Rebound: Life After Divorce & Addiction
Divorce takes Wall Street player's stock from bull to bear and back again.

Thanksgiving week of 1997 I was a couple weeks short of thirty-three, technically unemployed, eleven months sober and had been recently served with divorce papers.
I had finally made it out of my week-to-week furnished studio hovel and into a two-bedroom apartment. Each morning I sat in my bay window with a view of the State House in the distance, watching the sunrise over Boston. On Friday nights, my three-year-old daughter, Grace, and one-year-old son, James, came over. James always ended up in bed with me, his head nuzzled into my neck, while his sister slept in the bunk beds across the hall.
While still in my twenties, I had tasted the fast lane. I managed to sneak my way into a senior job at a major media company by wearing impeccable blue suits, white shirts and black polished shoes, by speaking only when spoken to, and by keeping cool under the pressure of large and vexing financial transactions. I took the company public after decades of near-obsessive privacy, only to play a pivotal role in selling it for billions of dollars ninety days later. I went ahead despite the cries of outrage by the community, who saw the initial public offering (IPO) and quick sale as the abandonment of a public trust. My crowning achievement, being quoted on the front page of The Wall Street Journal, was crushed a few days later.
It was a Saturday, and I was hungover from our closing dinner—barely able to open my eyes as I tried in vain to watch the kids. I fell back asleep on the couch in our family room. My wife Erin was tired of my s**t. The sale of my company had finally been announced; I may have been king of the financial world, but to her it was time for me to start acting like a father. She flew upstairs and rifled through my bag from my overnight stay after the dinner. Finding a package of contraceptives inside, she came downstairs to confront me.

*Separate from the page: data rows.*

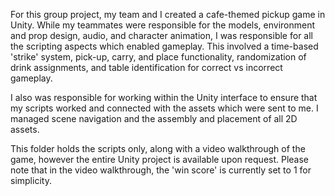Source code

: 
For this group project, my team and I created a cafe-themed pickup game in Unity. While my teammates were responsible for the models, environment and prop design, audio, and character animation, I was responsible for all the scripting aspects which enabled gameplay. This involved a time-based 'strike' system, pick-up, carry, and place functionality, randomization of drink assignments, and table identification for correct vs incorrect gameplay.

I also was responsible for working within the Unity interface to ensure that my scripts worked and connected with the assets which were sent to me. I managed scene navigation and the assembly and placement of all 2D assets.

This folder holds the scripts only, along with a video walkthrough of the game, however the entire Unity project is available upon request.
Please note that in the video walkthrough, the 'win score' is currently set to 1 for simplicity.
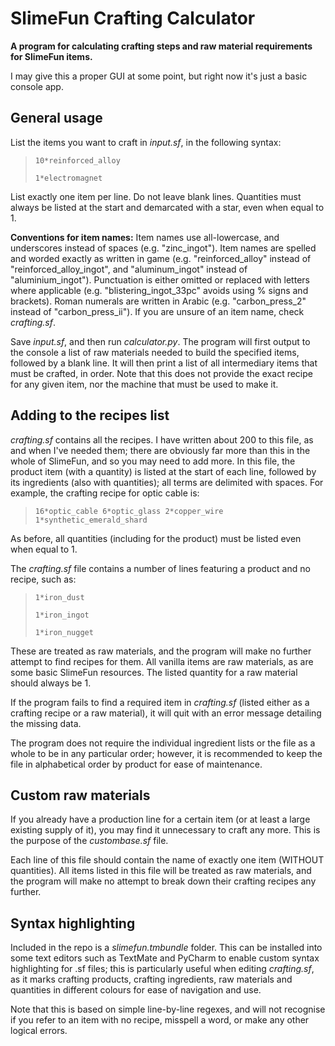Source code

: # SlimeFun Crafting Calculator

**A program for calculating crafting steps and raw material requirements for SlimeFun items.**

I may give this a proper GUI at some point, but right now it's just a basic console app.

## General usage
List the items you want to craft in *input.sf*, in the following syntax:
> `10*reinforced_alloy`
> 
> `1*electromagnet`

List exactly one item per line. Do not leave blank lines. Quantities must always be listed at the start and demarcated with a star, even when equal to 1.

**Conventions for item names:**
Item names use all-lowercase, and underscores instead of spaces (e.g. "zinc_ingot").
Item names are spelled and worded exactly as written in game (e.g. "reinforced_alloy" instead of "reinforced_alloy_ingot", and "aluminum_ingot" instead of "aluminium_ingot").
Punctuation is either omitted or replaced with letters where applicable (e.g. "blistering_ingot_33pc" avoids using % signs and brackets).
Roman numerals are written in Arabic (e.g. "carbon_press_2" instead of "carbon_press_ii").
If you are unsure of an item name, check *crafting.sf*.

Save *input.sf*, and then run *calculator.py*. The program will first output to the console a list of raw materials needed to build the specified items, followed by a blank line. It will then print a list of all intermediary items that must be crafted, in order. Note that this does not provide the exact recipe for any given item, nor the machine that must be used to make it.

## Adding to the recipes list
*crafting.sf* contains all the recipes. I have written about 200 to this file, as and when I've needed them; there are obviously far more than this in the whole of SlimeFun, and so you may need to add more. In this file, the product item (with a quantity) is listed at the start of each line, followed by its ingredients (also with quantities); all terms are delimited with spaces. For example, the crafting recipe for optic cable is:
> `16*optic_cable 6*optic_glass 2*copper_wire 1*synthetic_emerald_shard`

As before, all quantities (including for the product) must be listed even when equal to 1.

The *crafting.sf* file contains a number of lines featuring a product and no recipe, such as:

> `1*iron_dust`
> 
> `1*iron_ingot`
> 
> `1*iron_nugget`

These are treated as raw materials, and the program will make no further attempt to find recipes for them. All vanilla items are raw materials, as are some basic SlimeFun resources. The listed quantity for a raw material should always be 1.

If the program fails to find a required item in *crafting.sf* (listed either as a crafting recipe or a raw material), it will quit with an error message detailing the missing data.

The program does not require the individual ingredient lists or the file as a whole to be in any particular order; however, it is recommended to keep the file in alphabetical order by product for ease of maintenance.

## Custom raw materials
If you already have a production line for a certain item (or at least a large existing supply of it), you may find it unnecessary to craft any more. This is the purpose of the *custombase.sf* file.

Each line of this file should contain the name of exactly one item (WITHOUT quantities). All items listed in this file will be treated as raw materials, and the program will make no attempt to break down their crafting recipes any further.

## Syntax highlighting
Included in the repo is a *slimefun.tmbundle* folder. This can be installed into some text editors such as TextMate and PyCharm to enable custom syntax highlighting for .sf files; this is particularly useful when editing *crafting.sf*, as it marks crafting products, crafting ingredients, raw materials and quantities in different colours for ease of navigation and use.

Note that this is based on simple line-by-line regexes, and will not recognise if you refer to an item with no recipe, misspell a word, or make any other logical errors.
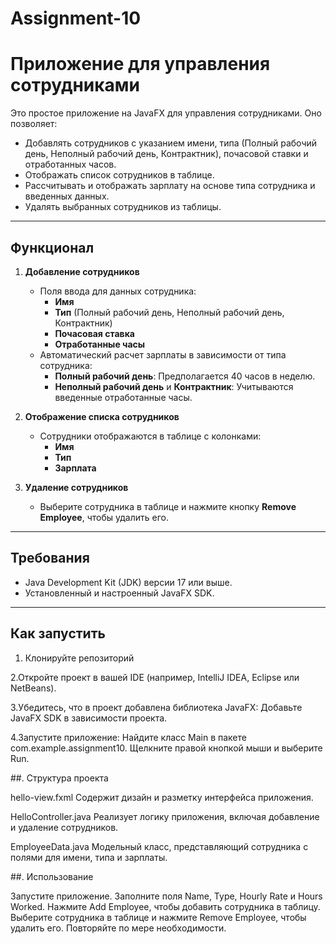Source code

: # Assignment-10
# Приложение для управления сотрудниками

Это простое приложение на JavaFX для управления сотрудниками. Оно позволяет:
- Добавлять сотрудников с указанием имени, типа (Полный рабочий день, Неполный рабочий день, Контрактник), почасовой ставки и отработанных часов.
- Отображать список сотрудников в таблице.
- Рассчитывать и отображать зарплату на основе типа сотрудника и введенных данных.
- Удалять выбранных сотрудников из таблицы.

---

## Функционал

1. **Добавление сотрудников**
    - Поля ввода для данных сотрудника:
        - **Имя**
        - **Тип** (Полный рабочий день, Неполный рабочий день, Контрактник)
        - **Почасовая ставка**
        - **Отработанные часы**
    - Автоматический расчет зарплаты в зависимости от типа сотрудника:
        - **Полный рабочий день**: Предполагается 40 часов в неделю.
        - **Неполный рабочий день** и **Контрактник**: Учитываются введенные отработанные часы.

2. **Отображение списка сотрудников**
    - Сотрудники отображаются в таблице с колонками:
        - **Имя**
        - **Тип**
        - **Зарплата**

3. **Удаление сотрудников**
    - Выберите сотрудника в таблице и нажмите кнопку **Remove Employee**, чтобы удалить его.

---

## Требования

- Java Development Kit (JDK) версии 17 или выше.
- Установленный и настроенный JavaFX SDK.

---

## Как запустить

1. Клонируйте репозиторий

2.Откройте проект в вашей IDE (например, IntelliJ IDEA, Eclipse или NetBeans).

3.Убедитесь, что в проект добавлена библиотека JavaFX:
Добавьте JavaFX SDK в зависимости проекта.

4.Запустите приложение:
Найдите класс Main в пакете com.example.assignment10.
Щелкните правой кнопкой мыши и выберите Run.

##. Структура проекта

hello-view.fxml
Содержит дизайн и разметку интерфейса приложения.

HelloController.java
Реализует логику приложения, включая добавление и удаление сотрудников.

EmployeeData.java
Модельный класс, представляющий сотрудника с полями для имени, типа и зарплаты.

##. Использование

Запустите приложение.
Заполните поля Name, Type, Hourly Rate и Hours Worked.
Нажмите Add Employee, чтобы добавить сотрудника в таблицу.
Выберите сотрудника в таблице и нажмите Remove Employee, чтобы удалить его.
Повторяйте по мере необходимости.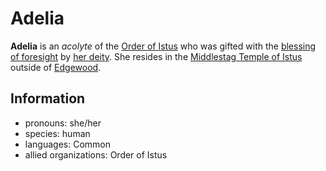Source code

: # Adelia

**Adelia** is an _acolyte_ of the [Order of Istus](../../../organizations/order-of-istus.md) who was gifted with the [blessing of foresight](../../../supernatural-gifts/blessing-of-foresight.md) by [her deity](../../../pantheon/istus.md). She resides in the [Middlestag Temple of Istus](../edgewood/middlestag-temple-of-istus.md) outside of [Edgewood](../edgewood/edgewood.md).

## Information

- pronouns: she/her
- species: human
- languages: Common
- allied organizations: Order of Istus
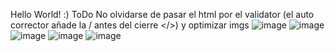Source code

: Hello World! :)
ToDo
No olvidarse de pasar el html por el validator (el auto corrector añade la / antes del cierre </>) y optimizar imgs
![image](https://github.com/TomasSorgetti/landing-page/assets/97346262/fbdc3102-9731-41f8-b15d-74a929c6f45c)
![image](https://github.com/TomasSorgetti/landing-page/assets/97346262/563e118d-748e-4fa0-87ad-09793e592504)
![image](https://github.com/TomasSorgetti/landing-page/assets/97346262/2fc05f49-eaea-40c6-b255-7822cac3f3c6)
![image](https://github.com/TomasSorgetti/landing-page/assets/97346262/d9670999-264d-42a3-8894-63ebb24227a3)
![image](https://github.com/TomasSorgetti/landing-page/assets/97346262/32d0b2f9-9e46-490d-a13e-24f8d9247bf9)

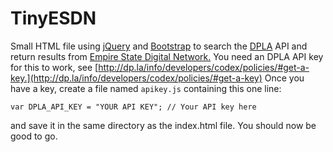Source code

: TinyESDN
========

Small HTML file using [jQuery](http://www.jquery.com) and [Bootstrap](http://www.getbootstrap.com) to search the [DPLA](http://dp.la) API and
return results from [Empire State Digital Network.](http://empirestate.digital) You need an DPLA API
key for this to work, see
[http://dp.la/info/developers/codex/policies/#get-a-key.](http://dp.la/info/developers/codex/policies/#get-a-key)
Once you have a key, create a file named `apikey.js` containing this one line:

	var DPLA_API_KEY = "YOUR API KEY"; // Your API key here

and save it in the same directory as the index.html file. You should now be good to go.
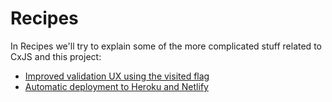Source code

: # Recipes

In Recipes we'll try to explain some of the more complicated stuff related to CxJS and this project:

- [Improved validation UX using the visited flag](./improved-validation-ux-using-visited.md)
- [Automatic deployment to Heroku and Netlify](./automatic-deployment-to-heroku-and-netlify.md)
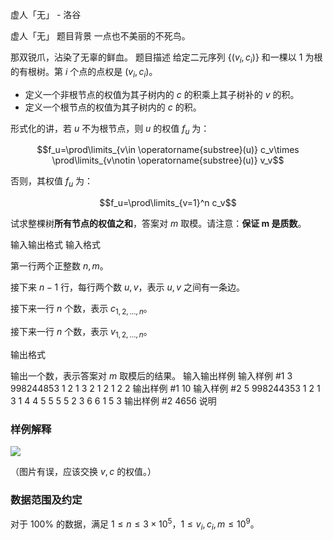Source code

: 



虚人「无」 - 洛谷














虚人「无」
题目背景
一点也不美丽的不死鸟。

那双锐爪，沾染了无辜的鲜血。
题目描述
给定二元序列 $\{(v_i,c_i)\}$ 和一棵以 $1$ 为根的有根树。第 $i$ 个点的点权是 $(v_i,c_i)$。

- 定义一个非根节点的权值为其子树内的 $c$ 的积乘上其子树补的 $v$ 的积。
- 定义一个根节点的权值为其子树内的 $c$ 的积。

形式化的讲，若 $u$ 不为根节点，则 $u$ 的权值 $f_u$ 为：

$$f_u=\prod\limits_{v\in \operatorname{substree}(u)} c_v\times \prod\limits_{v\notin \operatorname{substree}(u)} v_v$$

否则，其权值 $f_u$ 为：

$$f_u=\prod\limits_{v=1}^n c_v$$

试求整棵树**所有节点的权值之和**，答案对 $m$ 取模。请注意：**保证 $\bm m$ 是质数**。



输入输出格式
输入格式

第一行两个正整数 $n,m$。

接下来 $n-1$ 行，每行两个数 $u,v$，表示 $u,v$ 之间有一条边。

接下来一行 $n$ 个数，表示 $c_{1, 2, \dots, n}$。

接下来一行 $n$ 个数，表示 $v_{1, 2, \dots, n}$。

输出格式

输出一个数，表示答案对 $m$ 取模后的结果。
输入输出样例
输入样例 #1
3 998244853
1 2
1 3
2 1 2
1 2 2
输出样例 #1
10
输入样例 #2
5 998244353
1 2
1 3
1 4
4 5
5 5 5 2 3
6 6 1 5 3
输出样例 #2
4656
说明
### 样例解释

![](https://cdn.luogu.com.cn/upload/image_hosting/olehwn2w.png)

（图片有误，应该交换 $v,c$ 的权值。）

### 数据范围及约定

对于 $100\%$ 的数据，满足 $1\le n\leq 3\times 10^5$，$1\leq v_i,c_i,m\leq 10^9$。







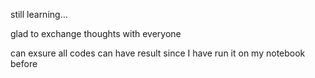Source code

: still learning...

glad to exchange thoughts with everyone

can exsure all codes can have result since I have run it on my notebook before
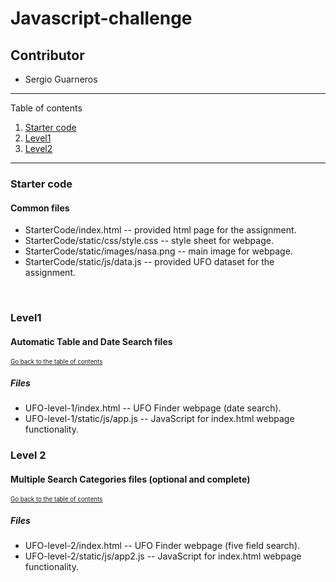 # Javascript-challenge
## Contributor
* Sergio Guarneros

---
Table of contents <a name="toc"></a>

1. [Starter code](#start)
2. [Level1](#1)
3. [Level2](#2)

---

### Starter code <a name="start"></a>

#### Common files

* StarterCode/index.html -- provided html page for the assignment.
* StarterCode/static/css/style.css -- style sheet for webpage.
* StarterCode/static/images/nasa.png -- main image for webpage.
* StarterCode/static/js/data.js -- provided UFO dataset for the assignment.
<br>

### Level1 <a name="1"></a>
#### Automatic Table and Date Search files
<sub><sup>[Go back to the table of contents](#toc)</sub></sup>

##### Files

* UFO-level-1/index.html -- UFO Finder webpage (date search).
* UFO-level-1/static/js/app.js -- JavaScript for index.html webpage functionality.

### Level 2 <a name="2"></a>
#### Multiple Search Categories files (optional and complete)
<sub><sup>[Go back to the table of contents](#toc)</sub></sup>

##### Files

* UFO-level-2/index.html -- UFO Finder webpage (five field search).
* UFO-level-2/static/js/app2.js -- JavaScript for index.html webpage functionality.

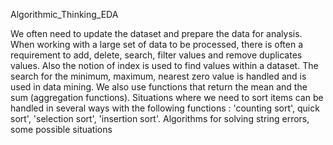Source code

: Algorithmic_Thinking_EDA

We often need to update the dataset and prepare the data for analysis.
When working with a large set of data to be processed, there is often a requirement to add, delete, search, filter values and remove duplicates values. 
Also the notion of index is used to find values within a dataset.
The search for the minimum, maximum, nearest zero value is handled and is used in data mining. We also use functions that return the mean and the sum (aggregation functions). 
Situations where we need to sort items can be handled in several ways with the following functions : 'counting sort', quick sort', 'selection sort', 'insertion sort'.
Algorithms for solving string errors, some possible situations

"I know you're having an affair. Why don't you just admit it?"
I tried to deny it, as I had any number of times before, but this time she would not relent. The barrel of the revolver poked the roof of my mouth. I wrapped my forefinger around the cold metal of the trigger. She continued to press harder and harder for an answer. I squeezed off one clean shot: I told her the truth. There was terror in her eyes. She took a moment to collect herself—looking down—the tsunami brewing. Then she exploded, "Get out of this house, now!"
As she screamed, trembling with anger, I couldn't even hear the words she was saying. The courage I'd had while taking my company public flew out of me. My feelings for my young girlfriend drained from my body as the barrage continued. My head hung in the shame that Erin's words exposed in a final dagger to the heart:
"You're not the big shot deal maker you think you are. You're a cheat and a drunk! Leave and don't come back. Don't even think about seeing your kids again. You have given up that right!"
Ten minutes later my green Saab 9-3 sat in an empty church parking lot just outside town. The sun was out, but I was cold. Like a person approaching death, I saw my body from the outside, watching quivering hands, rapid breath, and wet cheeks. I couldn't get my perspective back inside my body.